DO NOT send in a fingerprint card or attempt to schedule a fingerprinting appointment until you have FIRST paid all application fees and submitted your application to the appropriate Health Licensing Board.

  1. FORM 1—Informed Consent: Criminal Background Check for Licensure
    1. All information filled out?
    2. Signed and dated by you?
  2. FORM 2—Informed Consent: Release of Predatory Offender Registration Data
    1. All information filled out?
    2. Signed and dated by you?
  3. FORM 3—Identity Verification Form
    1. All information filled out?
    2. Person who took your fingerprints personally reviewed your valid government-issued photo ID at time of fingerprinting?
    3. Signed and dated by you, while being observed by the person who took your fingerprints, immediately prior to fingerprinting?
    4. Signed and dated by the person who took your fingerprints, immediately prior to fingerprinting?
    5. PLEASE NOTE: The CBC Program Office cannot accept prints not accompanied by a completed Form 3, accompanied by a Form 3 on which the signatures and dates do not match those on the accompanying fingerprint card, or by a Form 3 which is missing information on the form of government-issued photo ID used for identity verification.
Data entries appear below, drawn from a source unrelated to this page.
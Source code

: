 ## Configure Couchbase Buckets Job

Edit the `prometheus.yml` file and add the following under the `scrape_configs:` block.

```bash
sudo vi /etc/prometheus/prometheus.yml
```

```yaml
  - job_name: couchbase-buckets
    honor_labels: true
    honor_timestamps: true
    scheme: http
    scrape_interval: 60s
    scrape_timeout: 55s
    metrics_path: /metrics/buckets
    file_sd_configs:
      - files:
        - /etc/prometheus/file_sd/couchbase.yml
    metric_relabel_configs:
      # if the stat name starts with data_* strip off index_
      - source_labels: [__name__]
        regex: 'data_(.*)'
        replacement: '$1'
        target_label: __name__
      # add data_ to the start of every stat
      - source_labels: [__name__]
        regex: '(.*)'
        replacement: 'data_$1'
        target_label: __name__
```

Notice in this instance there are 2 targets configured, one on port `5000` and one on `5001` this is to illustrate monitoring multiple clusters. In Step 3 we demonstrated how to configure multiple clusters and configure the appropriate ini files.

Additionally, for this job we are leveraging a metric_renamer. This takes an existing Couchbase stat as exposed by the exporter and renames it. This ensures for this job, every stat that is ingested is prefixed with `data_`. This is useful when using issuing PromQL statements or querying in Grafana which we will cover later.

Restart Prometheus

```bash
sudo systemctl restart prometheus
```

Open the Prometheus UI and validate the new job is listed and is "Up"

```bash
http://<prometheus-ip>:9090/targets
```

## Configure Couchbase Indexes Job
If you took fingerprints previously, those cannot be reused for the Minnesota Health Licensing Boards' required CBC.
  4. Hardcopy fingerprint card
    1. You must submit a hardcopy fingerprint card (type FD-259), unless you have your fingerprints taken at the Minnesota HLB Criminal Background Check Program office.
    2. Do not fold or staple fingerprint card.
    3. All required fields completed per instructions?
    4. Correct ORI number for MN Board printed (or handwritten) on card?
    5. Signed by you, while being observed by person who took your fingerprints?
    6. Signed and dated by person who took your fingerprints?
  5. Write your applicable MN Board name in parentheses below your return address on the envelope you use to send us your materials. This speeds mail sorting and saves time in processing your background check.

    YOURNAME
    YOURSTREET
    YOURCITY, YOURSTATE YOURZIP
    (MN Board of _______)

  6. Use appropriate postage and send your materials to:

    Criminal Background Check Program
    2829 University Ave SE Ste 555
    Minneapolis, MN 55414-4202

NOTE: To avoid delay, mail your materials directly to the Criminal Background Check Program. Do not send them to your Health Licensing Board, or it will delay the background check.